In particular, the part one introduces the bosonic sigma models. We study both closed and open strings and describe how the conformality on the worldsheet restricts
the dynamics of the target space and D-branes respectively. We then continue with the analysis of classical integrable theories focusing on the mathematical tools of integrability and the principal chiral model (PCM). Both the group and symmetric space cases is discussed in detail, focusing on their integrability structures and RG flows. These models are well known building blocks of string theory solutions with appropriate Ramond-Ramond fields and have played a crucial role in applications of the gauge/gravity duality. Besides integrable models, exact conformal sigma models are of main importance in this thesis. Such theories provide us with consistent string backgrounds in their own right. We study two main examples, the WZW and gauged WZW model, focusing entirely on their lagrangian formulation. A brief overview of the asymmetric cosets is additionally given. Lastly we consider open strings in the PCM and WZW models. A detailed analysis of their reformulation towards the definition of consistent boundary conditions and their geometric realization as D-branes is given. In the case of conformal/integrable theories such boundary conditions preserve their conformality/integrability respectively. As examples we present all the conformal brane geometries for a product of WZW models and the integrable ones for the PCM.
On the second part of this thesis we consider the well known $\l$-deformations for both the group and symmetric space cases. As before we study their integrable structure and RG flows, which reveal that they interpolate between exactly conformal WZW models in the UV and the non-abelian T-dual of the PCM towards the IR. A notable number of techniques has been developed, which vary from traditional field theory to geometric ones, for the calculations of various physical quantities. Specific cases of the $\l$-models have been embedded in ten dimensional solutions of type-II supergravity leading to potential generalizations of the gauge/gravity duality. Lastly we give the construction of integrable D-brane configurations. We show that the geometric picture of D-branes in WZW models as twisted conjugacy classes persist in the deformation. We obtain such configurations by applying the integrability techniques of the previous chapter for the PCM.

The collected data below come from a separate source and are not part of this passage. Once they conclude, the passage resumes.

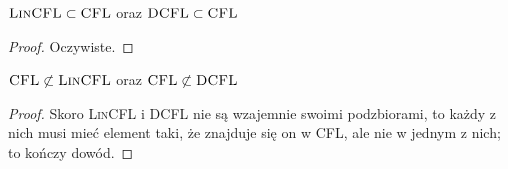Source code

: \begin{theorem}
	\( \textsc{LinCFL} \subset \textsc{CFL}\) oraz \( \textsc{DCFL} \subset \textsc{CFL} \)
\end{theorem}
\begin{proof}
	Oczywiste.
\end{proof}

\begin{theorem}
	\( \textsc{CFL} \not\subset \textsc{LinCFL}\) oraz \( \textsc{CFL} \not \subset \textsc{DCFL} \)
\end{theorem}
\begin{proof}
	Skoro \textsc{LinCFL} i \textsc{DCFL} nie są wzajemnie swoimi podzbiorami, to każdy z nich musi mieć element taki, że znajduje się on w \textsc{CFL}, ale nie w jednym z nich; to kończy dowód.
\end{proof}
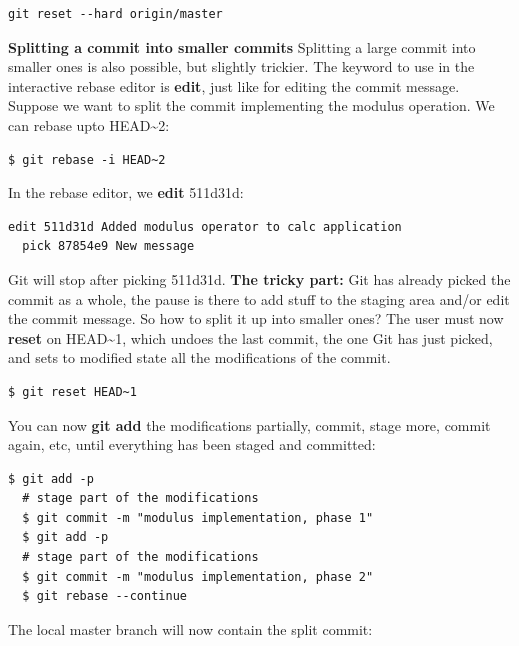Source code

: \documentclass[a4paper]{../../common/tufte-latex/tufte-handout}
\begin{document}
\begin{lstlisting}[style=BashInputStyle]
  git reset --hard origin/master
\end{lstlisting}

\noindent \textbf{Splitting a commit into smaller commits}
Splitting a large commit into smaller ones is also possible, but slightly trickier.
The keyword to use in the interactive rebase editor is \textbf{edit}, just like for editing the commit message.
Suppose we want to split the commit implementing the modulus operation.
We can rebase upto HEAD\textasciitilde2:

\begin{lstlisting}[style=BashInputStyle]
  $ git rebase -i HEAD~2
\end{lstlisting}

In the rebase editor, we \textbf{edit} 511d31d:
\begin{lstlisting}[style=BashInputStyle]
  edit 511d31d Added modulus operator to calc application
  pick 87854e9 New message
\end{lstlisting}

Git will stop after picking 511d31d.
\textbf{The tricky part:} Git has already picked the commit as a whole, the pause is there to add stuff to the staging area and/or edit the commit message.
So how to split it up into smaller ones?
The user must now \textbf{reset} on HEAD\textasciitilde1, which undoes the last commit, the one Git has just picked, and sets to modified state all the modifications of the commit.

\begin{lstlisting}[style=BashInputStyle]
  $ git reset HEAD~1
\end{lstlisting}

You can now \textbf{git add} the modifications partially, commit, stage more, commit again, etc, until everything has been staged and committed:

\begin{lstlisting}[style=BashInputStyle]
  $ git add -p
  # stage part of the modifications
  $ git commit -m "modulus implementation, phase 1"
  $ git add -p
  # stage part of the modifications
  $ git commit -m "modulus implementation, phase 2"
  $ git rebase --continue
\end{lstlisting}

The local master branch will now contain the split commit:
\end{document}
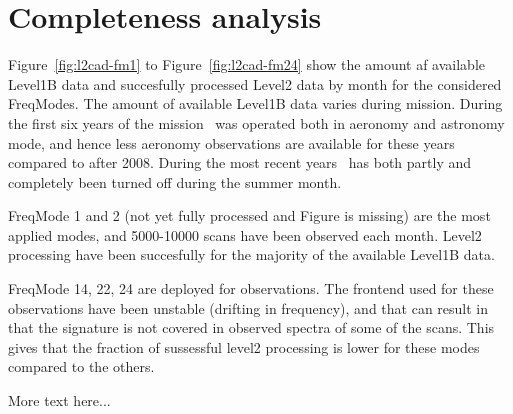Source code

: \chapter{Completeness analysis}
\label{chapter:cad}

Figure~\ref{fig:l2cad-fm1} to Figure~\ref{fig:l2cad-fm24}
show the amount af available Level1B data and succesfully
processed Level2 data by month for the considered FreqModes.
The amount of available Level1B data varies during mission.
During the first six years of the mission \smr\ was operated
both in aeronomy and astronomy mode, and hence less
aeronomy observations are available for these years
compared to after 2008.  
During the most recent years \smr\ has both partly and completely
been turned off during the summer month.

FreqMode 1 and 2 (not yet fully processed and Figure is missing)
are the most applied modes, and 5000-10000 scans have been
observed each month. Level2 processing have been succesfully
for the majority of the available Level1B data.

FreqMode 14, 22, 24 are deployed for  observations.
The frontend used for these observations have been unstable
(drifting in frequency), and that can result in that the 
 signature is not covered in observed spectra 
of some of the scans. This gives that the fraction of
sussessful level2 processing is lower for these modes
compared to the others.
 
More text here...




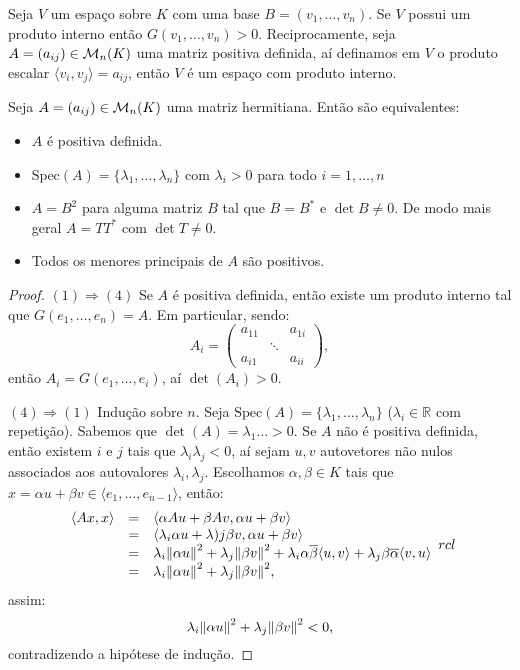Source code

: \documentclass[11pt,twoside,a4paper]{book}
\begin{document}
\begin{proposicao}
Seja $V$ um espaço sobre $K$ com uma base $B=(v_1,\dots,v_n)$. Se $V$ possui um produto interno então $G(v_1,\dots,v_n)>0$. Reciprocamente, seja $A=(a_{ij})\in\mathcal{M}_{n}(K)$ uma matriz positiva definida, aí definamos em $V$ o produto escalar $\langle v_i,v_j\rangle=a_{ij}$, então $V$ é um espaço com produto interno.
\end{proposicao}

\begin{teorema}
Seja $A=(a_{ij})\in\mathcal{M}_{n}(K)$ uma matriz hermitiana. Então são equivalentes:
\begin{itemize}
\item $A$ é positiva definida.
\item $\mathrm{Spec}(A)=\{\lambda_1,\dots,\lambda_n\}$ com $\lambda_i>0$ para todo $i=1,\dots,n$
\item $A=B^2$ para alguma matriz $B$ tal que $B=B^*$ e $\det B\neq 0$. De modo mais geral $A=TT^*$ com $\det T\neq 0$.
\item Todos os menores principais de $A$ são positivos.
\end{itemize}
\end{teorema}
\begin{proof}
$(1)\Rightarrow(4)$ Se $A$ é positiva definida, então existe um produto interno tal que $G(e_1,\dots,e_n)=A$. Em particular, sendo:
\[
A_i=\begin{pmatrix}
a_{11}&&a_{1i}\\&\ddots&\\a_{i1}&&a_{ii}
\end{pmatrix},
\]
então $A_i=G(e_1,\dots,e_i)$, aí $\det(A_i)>0$.

\medskip
\noindent
$(4)\Rightarrow(1)$ Indução sobre $n$. Seja $\mathrm{Spec}(A)=\{\lambda_1,\dots,\lambda_n\}$ ($\lambda_i\in\mathbb{R}$ com repetição). Sabemos que $\det(A)=\lambda_1\dots>0$. Se $A$ não é positiva definida, então existem $i$ e $j$ tais que $\lambda_i\lambda_j<0$, aí sejam $u,v$ autovetores não nulos associados aos autovalores $\lambda_i,\lambda_j$. Escolhamos $\alpha,\beta\in K$ tais que $x=\alpha u+\beta v\in\langle e_1,\dots,e_{n-1}\rangle$, então:
\[
\begin{array}{rcl}
\langle Ax,x\rangle&=&\langle \alpha Au+\beta Av,\alpha u+\beta v\rangle\\
&=&\langle \lambda_i\alpha u+\lambda)j\beta v,\alpha u+\beta v\rangle\\
&=&\lambda_i\norm{\alpha u}^2+\lambda_j\norm{\beta v}^2+\lambda_i\alpha\overline{\beta}\langle u,v\rangle+\lambda_j\beta\overline{\alpha}\langle v,u\rangle\\
&=&\lambda_i\norm{\alpha u}^2+\lambda_j\norm{\beta v}^2,
\end{array}{rcl}
\]
assim:
\[
\lambda_i\norm{\alpha u}^2+\lambda_j\norm{\beta v}^2<0,
\]
contradizendo a hipótese de indução.
\end{proof}
\end{document}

In the third and last part we construct the generalized $\l$-models, mentioned in the first paragraph. It is divided into two main chapters. The first chapter is devoted in the analysis of our models at the IR points towards a complete realization of the corresponding CFTs. Using the beta functions of the deformation parameters, we see that our model flow towards $2^{N-2}$ different IR points and the expression of the central charges, derived using the C-function of Zamolodchikov, reveal that the conformal algebra of the corresponding CFTs depend on the order of the WZW levels. A careful analysis of the central charge for the cases $N>2$ lead to the conclusion that its expression is not enough for the univocal determination of the conformal algebras. Thus, turning our attention to the lagrangian formulation, we construct gauge invariant
actions which, after fixing the gauge, describe the corresponding IR CFTs. The subgroup gauged
at each case, is a different, anomaly free, subgroup of the global $G_L × G_R$ symmetry of $N$
WZW models. This procedure lead to the conclusion that the left and right sector of each of the
IR CFTs is based on different products of coset and affine type conformal symmetries. Despite
this asymmetry, the left and right central charge are the same and in agreement
with the central charge read from the exact in the deformation parameters C-function. Furthermore, using the symmetries, we see that there are CFTs defined at different fixed
points which are related by a transformation, the generalized parity transformation. A geometric representation of the CFT lagrangians in terms of polygons, reformulate the parity transformation as a reflection in terms of a specific perpendicular bisector and leads to an easy classification of the inequivalent IR CFTs. In the second chapter we embed integrable brane configurations in the generalized $\l$-models. To achieve this we generalize the boundary monodromy method applied in the PCM and ordinary $\l$-deformations in order to find boundary conditions that do not have an analog in the single group valued sigma models. Doing so, we find that the richer structure of our generalized theories reflect on the variety of the integrable conditions. Next, we proceed to the geometrical realization of them as $D$-branes. Due to the complexity of the fields present in the boundary equations we apply the sigma model approach, a method based on the modification of the corresponding lagrangians, in order to incorporate the boundary effects, and the variation principle. As a result we find that all the conformal brane geometries known in the literature for a product of WZW models survive the generalized deformations. They consist of the well known $G$-conjugacy classes,
twisted $G$-conjugacy classes by a permutation automorphism (permutation branes)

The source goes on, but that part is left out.